The Grémio Literário (Literary Guild) is a private club in Lisbon, Portugal that was founded in 1846 for the purpose of intellectual and literary discussion. It is now also used for private and corporate events. It is housed in the Palacete de Loures in the Chiado area of Lisbon.

==History==
The club was founded by royal charter from Maria II of Portugal and her husband Ferdinand II on April 18, 1846. Part of the charter states:

…Considering that the purpose of this association is the culture of letters, and that through intellectual illustration it can contribute to moral improvement...

The main founders were the historian Alexandre Herculano (member no. 1) and the poet and playwright Almeida Garrett. Others involved were the novelist Luís Augusto Rebelo da Silva, the playwright José da Silva Mendes Leal and leading supporters of the Liberal cause during the Portuguese civil war, which had ended a decade before its foundation, such as Rodrigo da Fonseca Magalhães, Fontes Pereira de Melo, António Rodrigues Sampaio, Sá da Bandeira, and Anselmo José Braamcamp.

In its first years, the Grémio had several headquarters, always in the Chiado area, including Palácio Quintela. Finally, in 1875, it settled in the mansion of the Viscount of Loures, on Rua de S. Francisco (now Rua Ivens). This is a fine example of the architecture of Portuguese Romanticism. The interior has an eclectic range of artistic styles, including a variety of textile coverings on the ground floor; the Green Room with an imperial style; a Victorian bar; a smoking room with carved wooden panelling; and a room in a neo-Louis XV style.

==Activities==
In the first decades of its existence, the Grémio carried out a series of intense intellectual activities, with conferences and courses covering different areas of knowledge, taught by renowned experts at the time. Topics covered included hygiene, philosophy, literature, history, fine arts, astronomy and agriculture. Mentions of the Grémio Literário are frequent in Portuguese nineteenth-century literature, including in works by authors such as Francisco Teixeira de Queiroz, Abel Botelho, and Ramalho Ortigão. In his novel Os Maias, Eça de Queiroz locates several scenes in the Grémio building, which, in the novel, is next door to the building where the character Maria Eduarda lives.

The first modernist exhibition in Portugal took place in 1912 in the Grémio. This was the first time that the artist Almada Negreiros exhibited. The overthrow of the Portuguese monarchy and the establishment of the First Portuguese Republic in 1910 slowed down the activity of the guild until the 1950s. From the 1960s, it redeveloped its cultural and social role and in 1969 the Grémio Literário Award was given for the first time. The award is intended to "annually distinguish original cultural works by Portuguese authors published or produced during the previous calendar year, in the fields of letters, arts and sciences". The Grémio has an extensive library.

==Recognition==
On 24 January 1996, the Grémio Literário was made an honorary member of the Military Order of Saint James of the Sword, to mark its 150th anniversary. On 17 April 2021, as part of the celebration of its 175th anniversary, it was made an honorary member of the Order of Prince Henry. At that time, two Portuguese postage stamps were also issued featuring the Grémio.

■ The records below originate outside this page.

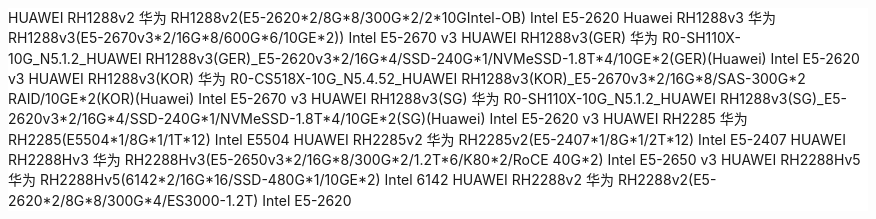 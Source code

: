 </tr>
<tr>
<td>HUAWEI  RH1288v2</td>
<td>华为</td>
<td>RH1288v2(E5-2620*2/8G*8/300G*2/2*10GIntel-OB)</td>
<td>Intel E5-2620</td>
</tr>
<tr>
<td>Huawei  RH1288v3</td>
<td>华为</td>
<td>RH1288v3(E5-2670v3*2/16G*8/600G*6/10GE*2))</td>
<td>Intel E5-2670 v3</td>
</tr>
<tr>
<td>HUAWEI  RH1288v3(GER)</td>
<td>华为</td>
<td>R0-SH110X-10G_N5.1.2_HUAWEI  RH1288v3(GER)_E5-2620v3*2/16G*4/SSD-240G*1/NVMeSSD-1.8T*4/10GE*2(GER)(Huawei)</td>
<td>Intel E5-2620 v3</td>
</tr>
<tr>
<td>HUAWEI  RH1288v3(KOR)</td>
<td>华为</td>
<td>R0-CS518X-10G_N5.4.52_HUAWEI  RH1288v3(KOR)_E5-2670v3*2/16G*8/SAS-300G*2 RAID/10GE*2(KOR)(Huawei)</td>
<td>Intel E5-2670 v3</td>
</tr>
<tr>
<td>HUAWEI  RH1288v3(SG)</td>
<td>华为</td>
<td>R0-SH110X-10G_N5.1.2_HUAWEI  RH1288v3(SG)_E5-2620v3*2/16G*4/SSD-240G*1/NVMeSSD-1.8T*4/10GE*2(SG)(Huawei)</td>
<td>Intel E5-2620 v3</td>
</tr>
<tr>
<td>HUAWEI  RH2285</td>
<td>华为</td>
<td>RH2285(E5504*1/8G*1/1T*12)</td>
<td>Intel E5504</td>
</tr>
<tr>
<td>HUAWEI  RH2285v2</td>
<td>华为</td>
<td>RH2285v2(E5-2407*1/8G*1/2T*12)</td>
<td>Intel E5-2407</td>
</tr>
<tr>
<td>HUAWEI  RH2288Hv3</td>
<td>华为</td>
<td>RH2288Hv3(E5-2650v3*2/16G*8/300G*2/1.2T*6/K80*2/RoCE  40G*2)</td>
<td>Intel E5-2650 v3</td>
</tr>
<tr>
<td>HUAWEI  RH2288Hv5</td>
<td>华为</td>
<td>RH2288Hv5(6142*2/16G*16/SSD-480G*1/10GE*2)</td>
<td>Intel 6142</td>
</tr>
<tr>
<td>HUAWEI  RH2288v2</td>
<td>华为</td>
<td>RH2288v2(E5-2620*2/8G*8/300G*4/ES3000-1.2T)</td>
<td>Intel E5-2620</td>
</tr> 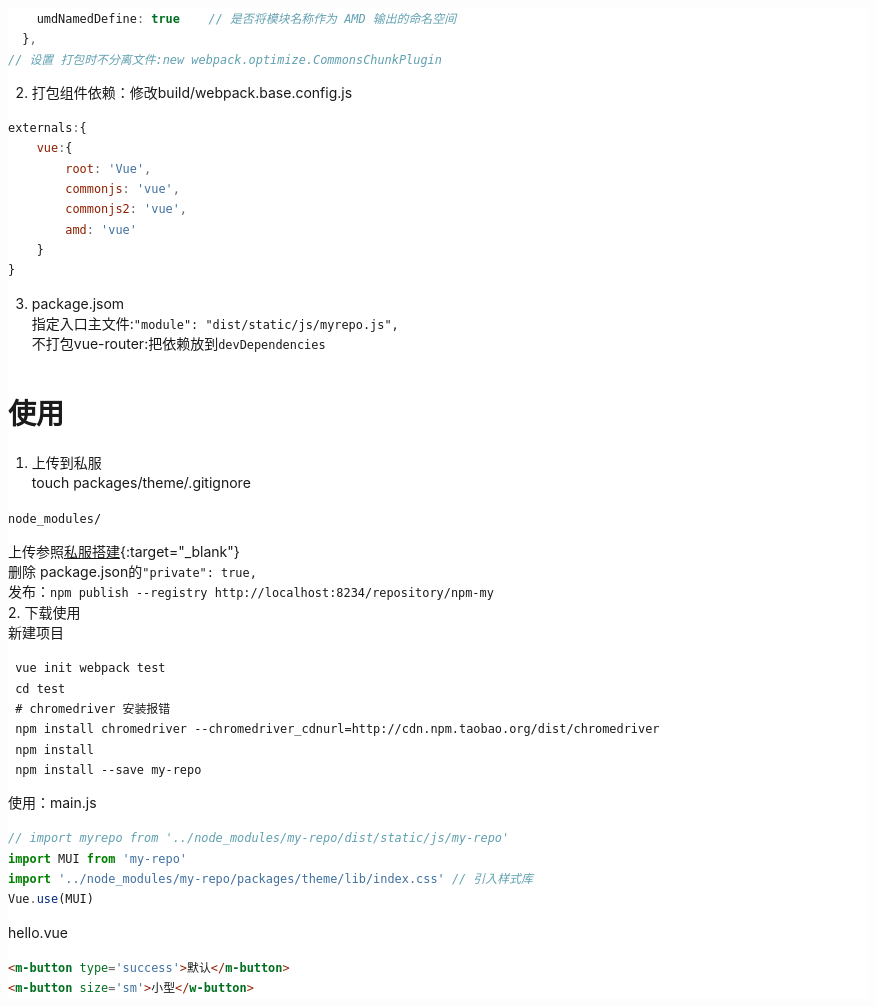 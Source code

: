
 ```js
    umdNamedDefine: true    // 是否将模块名称作为 AMD 输出的命名空间
  },
// 设置 打包时不分离文件:new webpack.optimize.CommonsChunkPlugin
```
2. 打包组件依赖：修改build/webpack.base.config.js  
```js
externals:{
    vue:{
        root: 'Vue',
        commonjs: 'vue',
        commonjs2: 'vue',
        amd: 'vue'
    }
}
```
3. package.jsom  
    指定入口主文件:`"module": "dist/static/js/myrepo.js",`  
    不打包vue-router:把依赖放到`devDependencies`  

# 使用
1. 上传到私服  
 touch packages/theme/.gitignore
 ```
 node_modules/
 ```
 上传参照[私服搭建](http://localhost:4000/blog/back/2017/12/09/nuxus.html#4npm私服){:target="_blank"}  
 删除 package.json的`"private": true,`  
 发布：`npm publish --registry http://localhost:8234/repository/npm-my`  
2. 下载使用  
 新建项目
```shell
 vue init webpack test
 cd test
 # chromedriver 安装报错
 npm install chromedriver --chromedriver_cdnurl=http://cdn.npm.taobao.org/dist/chromedriver
 npm install
 npm install --save my-repo
```
使用：main.js
```js
// import myrepo from '../node_modules/my-repo/dist/static/js/my-repo'
import MUI from 'my-repo'
import '../node_modules/my-repo/packages/theme/lib/index.css' // 引入样式库
Vue.use(MUI)
```
hello.vue
   ```html
   <m-button type='success'>默认</m-button>
   <m-button size='sm'>小型</w-button>
   ```







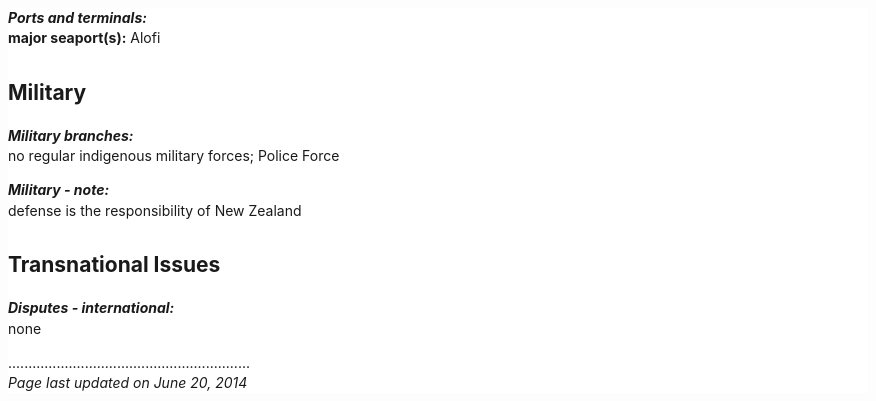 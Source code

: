 **_Ports and terminals:_**   
**major seaport(s):** Alofi


## Military

**_Military branches:_**   
no regular indigenous military forces; Police Force

**_Military - note:_**   
defense is the responsibility of New Zealand


## Transnational Issues

**_Disputes - international:_**   
none


............................................................   
_Page last updated on June 20, 2014_

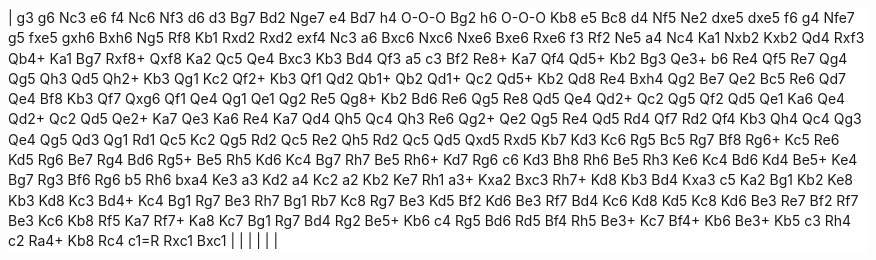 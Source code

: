 | g3 g6 Nc3 e6 f4 Nc6 Nf3 d6 d3 Bg7 Bd2 Nge7 e4 Bd7 h4 O-O-O Bg2 h6 O-O-O Kb8 e5 Bc8 d4 Nf5 Ne2 dxe5 dxe5 f6 g4 Nfe7 g5 fxe5 gxh6 Bxh6 Ng5 Rf8 Kb1 Rxd2 Rxd2 exf4 Nc3 a6 Bxc6 Nxc6 Nxe6 Bxe6 Rxe6 f3 Rf2 Ne5 a4 Nc4 Ka1 Nxb2 Kxb2 Qd4 Rxf3 Qb4+ Ka1 Bg7 Rxf8+ Qxf8 Ka2 Qc5 Qe4 Bxc3 Kb3 Bd4 Qf3 a5 c3 Bf2 Re8+ Ka7 Qf4 Qd5+ Kb2 Bg3 Qe3+ b6 Re4 Qf5 Re7 Qg4 Qg5 Qh3 Qd5 Qh2+ Kb3 Qg1 Kc2 Qf2+ Kb3 Qf1 Qd2 Qb1+ Qb2 Qd1+ Qc2 Qd5+ Kb2 Qd8 Re4 Bxh4 Qg2 Be7 Qe2 Bc5 Re6 Qd7 Qe4 Bf8 Kb3 Qf7 Qxg6 Qf1 Qe4 Qg1 Qe1 Qg2 Re5 Qg8+ Kb2 Bd6 Re6 Qg5 Re8 Qd5 Qe4 Qd2+ Qc2 Qg5 Qf2 Qd5 Qe1 Ka6 Qe4 Qd2+ Qc2 Qd5 Qe2+ Ka7 Qe3 Ka6 Re4 Ka7 Qd4 Qh5 Qc4 Qh3 Re6 Qg2+ Qe2 Qg5 Re4 Qd5 Rd4 Qf7 Rd2 Qf4 Kb3 Qh4 Qc4 Qg3 Qe4 Qg5 Qd3 Qg1 Rd1 Qc5 Kc2 Qg5 Rd2 Qc5 Re2 Qh5 Rd2 Qc5 Qd5 Qxd5 Rxd5 Kb7 Kd3 Kc6 Rg5 Bc5 Rg7 Bf8 Rg6+ Kc5 Re6 Kd5 Rg6 Be7 Rg4 Bd6 Rg5+ Be5 Rh5 Kd6 Kc4 Bg7 Rh7 Be5 Rh6+ Kd7 Rg6 c6 Kd3 Bh8 Rh6 Be5 Rh3 Ke6 Kc4 Bd6 Kd4 Be5+ Ke4 Bg7 Rg3 Bf6 Rg6 b5 Rh6 bxa4 Ke3 a3 Kd2 a4 Kc2 a2 Kb2 Ke7 Rh1 a3+ Kxa2 Bxc3 Rh7+ Kd8 Kb3 Bd4 Kxa3 c5 Ka2 Bg1 Kb2 Ke8 Kb3 Kd8 Kc3 Bd4+ Kc4 Bg1 Rg7 Be3 Rh7 Bg1 Rb7 Kc8 Rg7 Be3 Kd5 Bf2 Kd6 Be3 Rf7 Bd4 Kc6 Kd8 Kd5 Kc8 Kd6 Be3 Re7 Bf2 Rf7 Be3 Kc6 Kb8 Rf5 Ka7 Rf7+ Ka8 Kc7 Bg1 Rg7 Bd4 Rg2 Be5+ Kb6 c4 Rg5 Bd6 Rd5 Bf4 Rh5 Be3+ Kc7 Bf4+ Kb6 Be3+ Kb5 c3 Rh4 c2 Ra4+ Kb8 Rc4 c1=R Rxc1 Bxc1 |  |  |  |  |  |
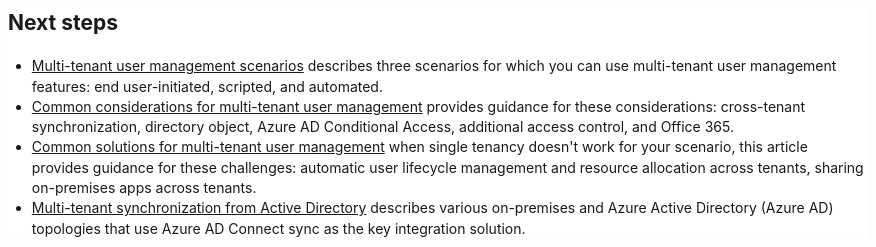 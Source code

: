## Next steps

- [Multi-tenant user management scenarios](multi-tenant-user-management-scenarios.md) describes three scenarios for which you can use multi-tenant user management features: end user-initiated, scripted, and automated.
- [Common considerations for multi-tenant user management](multi-tenant-common-considerations.md) provides guidance for these considerations: cross-tenant synchronization, directory object, Azure AD Conditional Access, additional access control, and Office 365. 
- [Common solutions for multi-tenant user management](multi-tenant-common-solutions.md) when single tenancy doesn't work for your scenario, this article provides guidance for these challenges:  automatic user lifecycle management and resource allocation across tenants, sharing on-premises apps across tenants.
- [Multi-tenant synchronization from Active Directory](../hybrid/plan-connect-topologies.md) describes various on-premises and Azure Active Directory (Azure AD) topologies that use Azure AD Connect sync as the key integration solution.
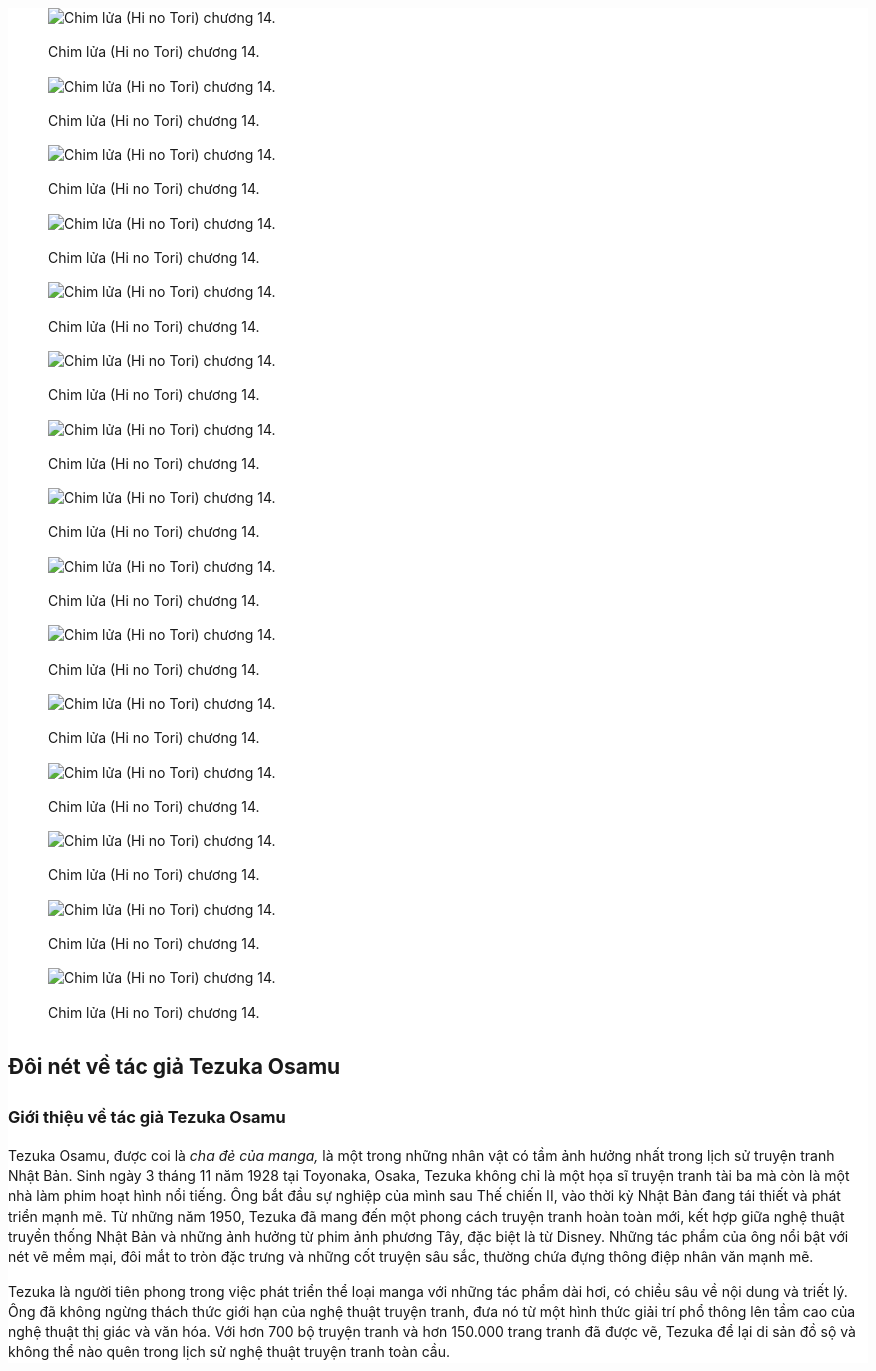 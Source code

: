 <figure><img src="https://banmaixanh.org/manga/tezuka-osamu/chim-lua/0002-0186.jpg" alt="Chim lửa (Hi no Tori) chương 14." title="Chim lửa (Hi no Tori) chương 14." height=100% width=100%><figcaption></p>Chim lửa (Hi no Tori) chương 14.</p></figcaption></figure>

<figure><img src="https://banmaixanh.org/manga/tezuka-osamu/chim-lua/0002-0187.jpg" alt="Chim lửa (Hi no Tori) chương 14." title="Chim lửa (Hi no Tori) chương 14." height=100% width=100%><figcaption></p>Chim lửa (Hi no Tori) chương 14.</p></figcaption></figure>

<figure><img src="https://banmaixanh.org/manga/tezuka-osamu/chim-lua/0002-0188.jpg" alt="Chim lửa (Hi no Tori) chương 14." title="Chim lửa (Hi no Tori) chương 14." height=100% width=100%><figcaption></p>Chim lửa (Hi no Tori) chương 14.</p></figcaption></figure>

<figure><img src="https://banmaixanh.org/manga/tezuka-osamu/chim-lua/0002-0189.jpg" alt="Chim lửa (Hi no Tori) chương 14." title="Chim lửa (Hi no Tori) chương 14." height=100% width=100%><figcaption></p>Chim lửa (Hi no Tori) chương 14.</p></figcaption></figure>

<figure><img src="https://banmaixanh.org/manga/tezuka-osamu/chim-lua/0002-0190.jpg" alt="Chim lửa (Hi no Tori) chương 14." title="Chim lửa (Hi no Tori) chương 14." height=100% width=100%><figcaption></p>Chim lửa (Hi no Tori) chương 14.</p></figcaption></figure>

<figure><img src="https://banmaixanh.org/manga/tezuka-osamu/chim-lua/0002-0191.jpg" alt="Chim lửa (Hi no Tori) chương 14." title="Chim lửa (Hi no Tori) chương 14." height=100% width=100%><figcaption></p>Chim lửa (Hi no Tori) chương 14.</p></figcaption></figure>

<figure><img src="https://banmaixanh.org/manga/tezuka-osamu/chim-lua/0002-0192.jpg" alt="Chim lửa (Hi no Tori) chương 14." title="Chim lửa (Hi no Tori) chương 14." height=100% width=100%><figcaption></p>Chim lửa (Hi no Tori) chương 14.</p></figcaption></figure>

<figure><img src="https://banmaixanh.org/manga/tezuka-osamu/chim-lua/0002-0193.jpg" alt="Chim lửa (Hi no Tori) chương 14." title="Chim lửa (Hi no Tori) chương 14." height=100% width=100%><figcaption></p>Chim lửa (Hi no Tori) chương 14.</p></figcaption></figure>

<figure><img src="https://banmaixanh.org/manga/tezuka-osamu/chim-lua/0002-0194.jpg" alt="Chim lửa (Hi no Tori) chương 14." title="Chim lửa (Hi no Tori) chương 14." height=100% width=100%><figcaption></p>Chim lửa (Hi no Tori) chương 14.</p></figcaption></figure>

<figure><img src="https://banmaixanh.org/manga/tezuka-osamu/chim-lua/0002-0195.jpg" alt="Chim lửa (Hi no Tori) chương 14." title="Chim lửa (Hi no Tori) chương 14." height=100% width=100%><figcaption></p>Chim lửa (Hi no Tori) chương 14.</p></figcaption></figure>

<figure><img src="https://banmaixanh.org/manga/tezuka-osamu/chim-lua/0002-0196.jpg" alt="Chim lửa (Hi no Tori) chương 14." title="Chim lửa (Hi no Tori) chương 14." height=100% width=100%><figcaption></p>Chim lửa (Hi no Tori) chương 14.</p></figcaption></figure>

<figure><img src="https://banmaixanh.org/manga/tezuka-osamu/chim-lua/0002-0197.jpg" alt="Chim lửa (Hi no Tori) chương 14." title="Chim lửa (Hi no Tori) chương 14." height=100% width=100%><figcaption></p>Chim lửa (Hi no Tori) chương 14.</p></figcaption></figure>

<figure><img src="https://banmaixanh.org/manga/tezuka-osamu/chim-lua/0002-0198.jpg" alt="Chim lửa (Hi no Tori) chương 14." title="Chim lửa (Hi no Tori) chương 14." height=100% width=100%><figcaption></p>Chim lửa (Hi no Tori) chương 14.</p></figcaption></figure>

<figure><img src="https://banmaixanh.org/manga/tezuka-osamu/chim-lua/0002-0199.jpg" alt="Chim lửa (Hi no Tori) chương 14." title="Chim lửa (Hi no Tori) chương 14." height=100% width=100%><figcaption></p>Chim lửa (Hi no Tori) chương 14.</p></figcaption></figure>

<figure><img src="https://banmaixanh.org/manga/tezuka-osamu/chim-lua/0002-0200.jpg" alt="Chim lửa (Hi no Tori) chương 14." title="Chim lửa (Hi no Tori) chương 14." height=100% width=100%><figcaption></p>Chim lửa (Hi no Tori) chương 14.</p></figcaption></figure>

## Đôi nét về tác giả Tezuka Osamu

### Giới thiệu về tác giả Tezuka Osamu

Tezuka Osamu, được coi là _cha đẻ của manga,_ là một trong những nhân vật có tầm ảnh hưởng nhất trong lịch sử truyện tranh Nhật Bản. Sinh ngày 3 tháng 11 năm 1928 tại Toyonaka, Osaka, Tezuka không chỉ là một họa sĩ truyện tranh tài ba mà còn là một nhà làm phim hoạt hình nổi tiếng. Ông bắt đầu sự nghiệp của mình sau Thế chiến II, vào thời kỳ Nhật Bản đang tái thiết và phát triển mạnh mẽ. Từ những năm 1950, Tezuka đã mang đến một phong cách truyện tranh hoàn toàn mới, kết hợp giữa nghệ thuật truyền thống Nhật Bản và những ảnh hưởng từ phim ảnh phương Tây, đặc biệt là từ Disney. Những tác phẩm của ông nổi bật với nét vẽ mềm mại, đôi mắt to tròn đặc trưng và những cốt truyện sâu sắc, thường chứa đựng thông điệp nhân văn mạnh mẽ.

Tezuka là người tiên phong trong việc phát triển thể loại manga với những tác phẩm dài hơi, có chiều sâu về nội dung và triết lý. Ông đã không ngừng thách thức giới hạn của nghệ thuật truyện tranh, đưa nó từ một hình thức giải trí phổ thông lên tầm cao của nghệ thuật thị giác và văn hóa. Với hơn 700 bộ truyện tranh và hơn 150.000 trang tranh đã được vẽ, Tezuka để lại di sản đồ sộ và không thể nào quên trong lịch sử nghệ thuật truyện tranh toàn cầu.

In 2018 the Palacete de Loures, including its garden and contents, was classified by the Ministry of Culture, as a “monument of public interest". In the same year, Grémio Literário was recognized by the Lisbon City Council as an entity of "local historical and cultural interest".

==Visits==
Entrance to the building is limited to members and their guests. Membership is no longer limited to supporters of one particular faction and its openness to people of all political views is considered by some to be one reason for its longevity. Founded as a gentlemen's club, it is now open to female members, although in 2000 only 80 of the 1200 members were women. The Grémio is also available for corporate events. Casual visitors are not catered for.